■ Exercise prompt ■
Your task is to repeat the entries below exactly and to leave their images out.

■ Available data ■
+ + + +

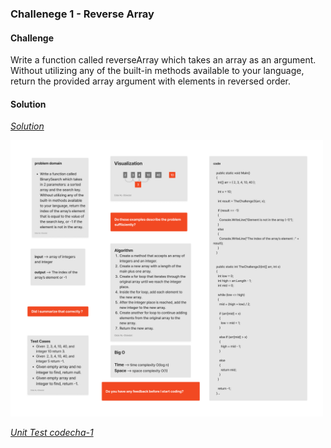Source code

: 
### Challenege 1 - Reverse Array 


#### Challenge
Write a function called reverseArray which takes an array as an argument. Without utilizing any of the built-in methods available to your language, return the provided array argument with elements in reversed order.

#### Solution
*[Solution](https://github.com/Ody950/data-structures-and-algorithms/blob/main/CodeChallenges/Code.Challenges1.cs)*

<img src=".\assets\ch3.jpg" style="width: 500px;">


*[Unit Test codecha-1](https://github.com/Ody950/data-structures-and-algorithms/blob/main/CodeChallengesTests/CodeChallenge-1-Tests.cs)*

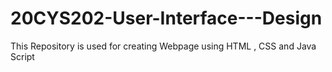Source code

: # 20CYS202-User-Interface---Design
This Repository is used for creating Webpage using HTML , CSS and Java Script
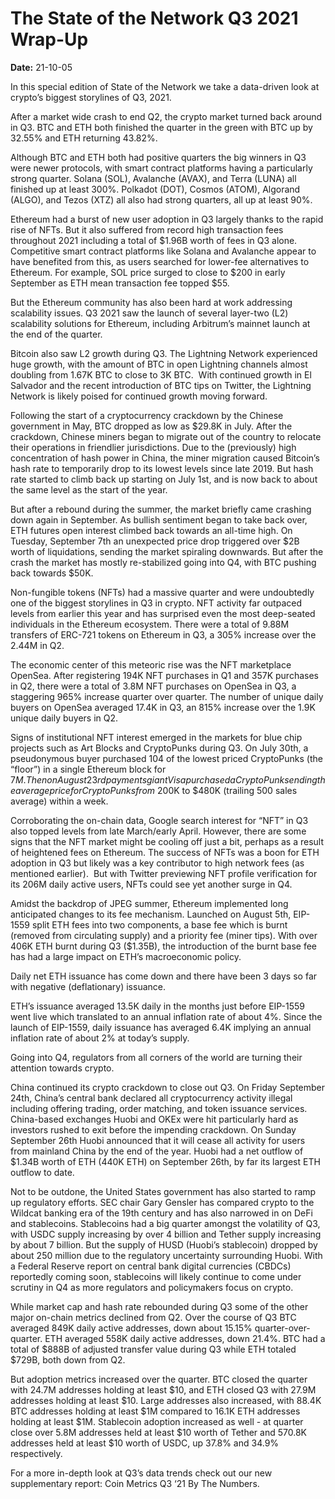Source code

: # The State of the Network Q3 2021 Wrap-Up 

**Date:** 21-10-05

In this special edition of State of the Network we take a data-driven look at crypto’s biggest storylines of Q3, 2021.

After a market wide crash to end Q2, the crypto market turned back around in Q3. BTC and ETH both finished the quarter in the green with BTC up by 32.55% and ETH returning 43.82%.

Although BTC and ETH both had positive quarters the big winners in Q3 were newer protocols, with smart contract platforms having a particularly strong quarter. Solana (SOL), Avalanche (AVAX), and Terra (LUNA) all finished up at least 300%. Polkadot (DOT), Cosmos (ATOM), Algorand (ALGO), and Tezos (XTZ) all also had strong quarters, all up at least 90%.

Ethereum had a burst of new user adoption in Q3 largely thanks to the rapid rise of NFTs. But it also suffered from record high transaction fees throughout 2021 including a total of $1.96B worth of fees in Q3 alone. Competitive smart contract platforms like Solana and Avalanche appear to have benefited from this, as users searched for lower-fee alternatives to Ethereum. For example, SOL price surged to close to $200 in early September as ETH mean transaction fee topped $55.

But the Ethereum community has also been hard at work addressing scalability issues. Q3 2021 saw the launch of several layer-two (L2) scalability solutions for Ethereum, including Arbitrum’s mainnet launch at the end of the quarter.

Bitcoin also saw L2 growth during Q3. The Lightning Network experienced huge growth, with the amount of BTC in open Lightning channels almost doubling from 1.67K BTC to close to 3K BTC.  With continued growth in El Salvador and the recent introduction of BTC tips on Twitter, the Lightning Network is likely poised for continued growth moving forward.

Following the start of a cryptocurrency crackdown by the Chinese government in May, BTC dropped as low as $29.8K in July. After the crackdown, Chinese miners began to migrate out of the country to relocate their operations in friendlier jurisdictions. Due to the (previously) high concentration of hash power in China, the miner migration caused Bitcoin’s hash rate to temporarily drop to its lowest levels since late 2019. But hash rate started to climb back up starting on July 1st, and is now back to about the same level as the start of the year.

But after a rebound during the summer, the market briefly came crashing down again in September. As bullish sentiment began to take back over, ETH futures open interest climbed back towards an all-time high. On Tuesday, September 7th an unexpected price drop triggered over $2B worth of liquidations, sending the market spiraling downwards. But after the crash the market has mostly re-stabilized going into Q4, with BTC pushing back towards $50K.

Non-fungible tokens (NFTs) had a massive quarter and were undoubtedly one of the biggest storylines in Q3 in crypto. NFT activity far outpaced levels from earlier this year and has surprised even the most deep-seated individuals in the Ethereum ecosystem. There were a total of 9.88M transfers of ERC-721 tokens on Ethereum in Q3, a 305% increase over the 2.44M in Q2.

The economic center of this meteoric rise was the NFT marketplace OpenSea. After registering 194K NFT purchases in Q1 and 357K purchases in Q2, there were a total of 3.8M NFT purchases on OpenSea in Q3, a staggering 965% increase quarter over quarter. The number of unique daily buyers on OpenSea averaged 17.4K in Q3, an 815% increase over the 1.9K unique daily buyers in Q2.

Signs of institutional NFT interest emerged in the markets for blue chip projects such as Art Blocks and CryptoPunks during Q3. On July 30th, a pseudonymous buyer purchased 104 of the lowest priced CryptoPunks (the “floor”) in a single Ethereum block for $7M. Then on August 23rd payments giant Visa purchased a CryptoPunk sending the average price for CryptoPunks from ~$200K to $480K (trailing 500 sales average) within a week.

Corroborating the on-chain data, Google search interest for “NFT” in Q3 also topped levels from late March/early April. However, there are some signs that the NFT market might be cooling off just a bit, perhaps as a result of heightened fees on Ethereum. The success of NFTs was a boon for ETH adoption in Q3 but likely was a key contributor to high network fees (as mentioned earlier).  But with Twitter previewing NFT profile verification for its 206M daily active users, NFTs could see yet another surge in Q4.

Amidst the backdrop of JPEG summer, Ethereum implemented long anticipated changes to its fee mechanism. Launched on August 5th, EIP-1559 split ETH fees into two components, a base fee which is burnt (removed from circulating supply) and a priority fee (miner tips). With over 406K ETH burnt during Q3 ($1.35B), the introduction of the burnt base fee has had a large impact on ETH’s macroeconomic policy.

Daily net ETH issuance has come down and there have been 3 days so far with negative (deflationary) issuance.

ETH’s issuance averaged 13.5K daily in the months just before EIP-1559 went live which translated to an annual inflation rate of about 4%. Since the launch of EIP-1559, daily issuance has averaged 6.4K implying an annual inflation rate of about 2% at today’s supply.

Going into Q4, regulators from all corners of the world are turning their attention towards crypto.

China continued its crypto crackdown to close out Q3. On Friday September 24th, China’s central bank declared all cryptocurrency activity illegal including offering trading, order matching, and token issuance services. China-based exchanges Huobi and OKEx were hit particularly hard as investors rushed to exit before the impending crackdown. On Sunday September 26th Huobi announced that it will cease all activity for users from mainland China by the end of the year. Huobi had a net outflow of $1.34B worth of ETH (440K ETH) on September 26th, by far its largest ETH outflow to date.

Not to be outdone, the United States government has also started to ramp up regulatory efforts. SEC chair Gary Gensler has compared crypto to the Wildcat banking era of the 19th century and has also narrowed in on DeFi and stablecoins. Stablecoins had a big quarter amongst the volatility of Q3, with USDC supply increasing by over 4 billion and Tether supply increasing by about 7 billion. But the supply of HUSD (Huobi’s stablecoin) dropped by about 250 million due to the regulatory uncertainty surrounding Huobi. With a Federal Reserve report on central bank digital currencies (CBDCs) reportedly coming soon, stablecoins will likely continue to come under scrutiny in Q4 as more regulators and policymakers focus on crypto.

While market cap and hash rate rebounded during Q3 some of the other major on-chain metrics declined from Q2. Over the course of Q3 BTC averaged 849K daily active addresses, down about 15.15% quarter-over-quarter. ETH averaged 558K daily active addresses, down 21.4%. BTC had a total of $888B of adjusted transfer value during Q3 while ETH totaled $729B, both down from Q2.

But adoption metrics increased over the quarter. BTC closed the quarter with 24.7M addresses holding at least $10, and ETH closed Q3 with 27.9M addresses holding at least $10. Large addresses also increased, with 88.4K BTC addresses holding at least $1M compared to 16.1K ETH addresses holding at least $1M. Stablecoin adoption increased as well - at quarter close over 5.8M addresses held at least $10 worth of Tether and 570.8K addresses held at least $10 worth of USDC, up 37.8% and 34.9% respectively.

For a more in-depth look at Q3’s data trends check out our new supplementary report: Coin Metrics Q3 ‘21 By The Numbers.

+ + + +

■ Response area ■
Source code

: 
### Challenege 1 - Reverse Array 


#### Challenge
Write a function called reverseArray which takes an array as an argument. Without utilizing any of the built-in methods available to your language, return the provided array argument with elements in reversed order.

#### Solution
*[Solution](https://github.com/Ody950/data-structures-and-algorithms/blob/main/CodeChallenges/Code.Challenges1.cs)*

<img src=".\assets\ch3.jpg" style="width: 500px;">


*[Unit Test codecha-1](https://github.com/Ody950/data-structures-and-algorithms/blob/main/CodeChallengesTests/CodeChallenge-1-Tests.cs)*

Source code

: # 20CYS202-User-Interface---Design
This Repository is used for creating Webpage using HTML , CSS and Java Script
Source code

: # The State of the Network Q3 2021 Wrap-Up 

**Date:** 21-10-05

In this special edition of State of the Network we take a data-driven look at crypto’s biggest storylines of Q3, 2021.

After a market wide crash to end Q2, the crypto market turned back around in Q3. BTC and ETH both finished the quarter in the green with BTC up by 32.55% and ETH returning 43.82%.

Although BTC and ETH both had positive quarters the big winners in Q3 were newer protocols, with smart contract platforms having a particularly strong quarter. Solana (SOL), Avalanche (AVAX), and Terra (LUNA) all finished up at least 300%. Polkadot (DOT), Cosmos (ATOM), Algorand (ALGO), and Tezos (XTZ) all also had strong quarters, all up at least 90%.

Ethereum had a burst of new user adoption in Q3 largely thanks to the rapid rise of NFTs. But it also suffered from record high transaction fees throughout 2021 including a total of $1.96B worth of fees in Q3 alone. Competitive smart contract platforms like Solana and Avalanche appear to have benefited from this, as users searched for lower-fee alternatives to Ethereum. For example, SOL price surged to close to $200 in early September as ETH mean transaction fee topped $55.

But the Ethereum community has also been hard at work addressing scalability issues. Q3 2021 saw the launch of several layer-two (L2) scalability solutions for Ethereum, including Arbitrum’s mainnet launch at the end of the quarter.

Bitcoin also saw L2 growth during Q3. The Lightning Network experienced huge growth, with the amount of BTC in open Lightning channels almost doubling from 1.67K BTC to close to 3K BTC.  With continued growth in El Salvador and the recent introduction of BTC tips on Twitter, the Lightning Network is likely poised for continued growth moving forward.

Following the start of a cryptocurrency crackdown by the Chinese government in May, BTC dropped as low as $29.8K in July. After the crackdown, Chinese miners began to migrate out of the country to relocate their operations in friendlier jurisdictions. Due to the (previously) high concentration of hash power in China, the miner migration caused Bitcoin’s hash rate to temporarily drop to its lowest levels since late 2019. But hash rate started to climb back up starting on July 1st, and is now back to about the same level as the start of the year.

But after a rebound during the summer, the market briefly came crashing down again in September. As bullish sentiment began to take back over, ETH futures open interest climbed back towards an all-time high. On Tuesday, September 7th an unexpected price drop triggered over $2B worth of liquidations, sending the market spiraling downwards. But after the crash the market has mostly re-stabilized going into Q4, with BTC pushing back towards $50K.

Non-fungible tokens (NFTs) had a massive quarter and were undoubtedly one of the biggest storylines in Q3 in crypto. NFT activity far outpaced levels from earlier this year and has surprised even the most deep-seated individuals in the Ethereum ecosystem. There were a total of 9.88M transfers of ERC-721 tokens on Ethereum in Q3, a 305% increase over the 2.44M in Q2.

The economic center of this meteoric rise was the NFT marketplace OpenSea. After registering 194K NFT purchases in Q1 and 357K purchases in Q2, there were a total of 3.8M NFT purchases on OpenSea in Q3, a staggering 965% increase quarter over quarter. The number of unique daily buyers on OpenSea averaged 17.4K in Q3, an 815% increase over the 1.9K unique daily buyers in Q2.

Signs of institutional NFT interest emerged in the markets for blue chip projects such as Art Blocks and CryptoPunks during Q3. On July 30th, a pseudonymous buyer purchased 104 of the lowest priced CryptoPunks (the “floor”) in a single Ethereum block for $7M. Then on August 23rd payments giant Visa purchased a CryptoPunk sending the average price for CryptoPunks from ~$200K to $480K (trailing 500 sales average) within a week.

Corroborating the on-chain data, Google search interest for “NFT” in Q3 also topped levels from late March/early April. However, there are some signs that the NFT market might be cooling off just a bit, perhaps as a result of heightened fees on Ethereum. The success of NFTs was a boon for ETH adoption in Q3 but likely was a key contributor to high network fees (as mentioned earlier).  But with Twitter previewing NFT profile verification for its 206M daily active users, NFTs could see yet another surge in Q4.

Amidst the backdrop of JPEG summer, Ethereum implemented long anticipated changes to its fee mechanism. Launched on August 5th, EIP-1559 split ETH fees into two components, a base fee which is burnt (removed from circulating supply) and a priority fee (miner tips). With over 406K ETH burnt during Q3 ($1.35B), the introduction of the burnt base fee has had a large impact on ETH’s macroeconomic policy.

Daily net ETH issuance has come down and there have been 3 days so far with negative (deflationary) issuance.

ETH’s issuance averaged 13.5K daily in the months just before EIP-1559 went live which translated to an annual inflation rate of about 4%. Since the launch of EIP-1559, daily issuance has averaged 6.4K implying an annual inflation rate of about 2% at today’s supply.

Going into Q4, regulators from all corners of the world are turning their attention towards crypto.

China continued its crypto crackdown to close out Q3. On Friday September 24th, China’s central bank declared all cryptocurrency activity illegal including offering trading, order matching, and token issuance services. China-based exchanges Huobi and OKEx were hit particularly hard as investors rushed to exit before the impending crackdown. On Sunday September 26th Huobi announced that it will cease all activity for users from mainland China by the end of the year. Huobi had a net outflow of $1.34B worth of ETH (440K ETH) on September 26th, by far its largest ETH outflow to date.

Not to be outdone, the United States government has also started to ramp up regulatory efforts. SEC chair Gary Gensler has compared crypto to the Wildcat banking era of the 19th century and has also narrowed in on DeFi and stablecoins. Stablecoins had a big quarter amongst the volatility of Q3, with USDC supply increasing by over 4 billion and Tether supply increasing by about 7 billion. But the supply of HUSD (Huobi’s stablecoin) dropped by about 250 million due to the regulatory uncertainty surrounding Huobi. With a Federal Reserve report on central bank digital currencies (CBDCs) reportedly coming soon, stablecoins will likely continue to come under scrutiny in Q4 as more regulators and policymakers focus on crypto.

While market cap and hash rate rebounded during Q3 some of the other major on-chain metrics declined from Q2. Over the course of Q3 BTC averaged 849K daily active addresses, down about 15.15% quarter-over-quarter. ETH averaged 558K daily active addresses, down 21.4%. BTC had a total of $888B of adjusted transfer value during Q3 while ETH totaled $729B, both down from Q2.

But adoption metrics increased over the quarter. BTC closed the quarter with 24.7M addresses holding at least $10, and ETH closed Q3 with 27.9M addresses holding at least $10. Large addresses also increased, with 88.4K BTC addresses holding at least $1M compared to 16.1K ETH addresses holding at least $1M. Stablecoin adoption increased as well - at quarter close over 5.8M addresses held at least $10 worth of Tether and 570.8K addresses held at least $10 worth of USDC, up 37.8% and 34.9% respectively.

For a more in-depth look at Q3’s data trends check out our new supplementary report: Coin Metrics Q3 ‘21 By The Numbers.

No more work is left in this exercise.